China and North Korea: A Tangled Partnership is republished with permission of Stratfor.”

By Rodger Baker
Vice President of East Asia Analysis

China appears to be growing frustrated with North Korea’s behavior, perhaps to the point of changing its long-standing support for Pyongyang. As North Korea’s largest economic sponsor, Beijing has provided the North Korean regime with crucial aid for years and offered it diplomatic protection against the United States and other powers. To outsiders, China’s alliance with North Korea seems like a Cold War relic with little reason for persisting into the 21st century. However, Beijing’s continued support for Pyongyang is not rooted in shared ideology or past cooperation nearly as much as in China’s own security calculations.

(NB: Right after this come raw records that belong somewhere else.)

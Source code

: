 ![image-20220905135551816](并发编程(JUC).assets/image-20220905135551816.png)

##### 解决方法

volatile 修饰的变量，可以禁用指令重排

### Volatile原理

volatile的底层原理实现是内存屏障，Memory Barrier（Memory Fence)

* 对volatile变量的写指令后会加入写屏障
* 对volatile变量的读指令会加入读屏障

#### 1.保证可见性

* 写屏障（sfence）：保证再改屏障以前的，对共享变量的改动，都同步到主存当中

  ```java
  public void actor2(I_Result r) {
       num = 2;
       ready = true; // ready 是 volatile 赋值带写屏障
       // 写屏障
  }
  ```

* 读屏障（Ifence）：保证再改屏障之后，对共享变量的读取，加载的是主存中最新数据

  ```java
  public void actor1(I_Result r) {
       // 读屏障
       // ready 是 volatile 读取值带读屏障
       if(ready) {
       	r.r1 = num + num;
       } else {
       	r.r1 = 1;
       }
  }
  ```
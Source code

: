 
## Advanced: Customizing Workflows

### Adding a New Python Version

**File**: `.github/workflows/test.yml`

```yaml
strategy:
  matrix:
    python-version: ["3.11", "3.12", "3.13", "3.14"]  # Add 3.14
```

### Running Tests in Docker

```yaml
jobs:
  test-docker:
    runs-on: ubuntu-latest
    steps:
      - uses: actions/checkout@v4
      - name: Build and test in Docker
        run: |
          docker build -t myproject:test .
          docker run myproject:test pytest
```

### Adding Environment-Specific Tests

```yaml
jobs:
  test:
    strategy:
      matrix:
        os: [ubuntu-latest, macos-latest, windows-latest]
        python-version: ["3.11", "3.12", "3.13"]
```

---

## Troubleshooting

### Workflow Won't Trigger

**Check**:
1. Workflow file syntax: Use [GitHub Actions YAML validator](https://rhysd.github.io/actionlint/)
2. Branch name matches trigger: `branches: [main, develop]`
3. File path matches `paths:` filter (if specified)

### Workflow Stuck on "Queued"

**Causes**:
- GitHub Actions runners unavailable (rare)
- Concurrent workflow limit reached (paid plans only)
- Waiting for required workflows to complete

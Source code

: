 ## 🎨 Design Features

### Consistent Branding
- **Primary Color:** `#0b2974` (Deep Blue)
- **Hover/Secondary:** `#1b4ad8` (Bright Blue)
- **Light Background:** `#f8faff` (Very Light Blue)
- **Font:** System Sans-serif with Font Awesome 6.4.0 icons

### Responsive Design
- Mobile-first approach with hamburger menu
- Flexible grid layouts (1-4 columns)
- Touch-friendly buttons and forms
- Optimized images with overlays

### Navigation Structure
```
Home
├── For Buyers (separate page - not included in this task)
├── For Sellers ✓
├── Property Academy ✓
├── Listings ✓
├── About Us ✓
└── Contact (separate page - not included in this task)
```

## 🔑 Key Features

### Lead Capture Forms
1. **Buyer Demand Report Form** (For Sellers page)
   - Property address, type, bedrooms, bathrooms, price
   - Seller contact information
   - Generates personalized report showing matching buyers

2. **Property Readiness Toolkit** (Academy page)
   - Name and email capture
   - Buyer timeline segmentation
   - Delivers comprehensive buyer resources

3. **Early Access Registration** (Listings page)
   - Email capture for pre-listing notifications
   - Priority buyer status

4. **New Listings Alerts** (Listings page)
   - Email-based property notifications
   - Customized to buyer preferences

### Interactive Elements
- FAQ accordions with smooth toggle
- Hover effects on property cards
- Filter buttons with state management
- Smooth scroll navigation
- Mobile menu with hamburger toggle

Perhaps nothing sums up the modern relationship more effectively than the oft repeated comment that the two countries are “as close as lips and teeth.” Far from a statement of intense friendship, the completion of that Chinese aphorism — “When the lips are gone, the teeth will be cold” — highlights China’s interest in propping up the North Korean regime. North Korea serves as a buffer state for China’s northeast, and though Pyongyang can exploit that need, the North Korean leadership harbors no illusion that China is truly interested in the survival of any particular North Korean regime so long as Beijing can keep its buffer. Read the rest of this entry »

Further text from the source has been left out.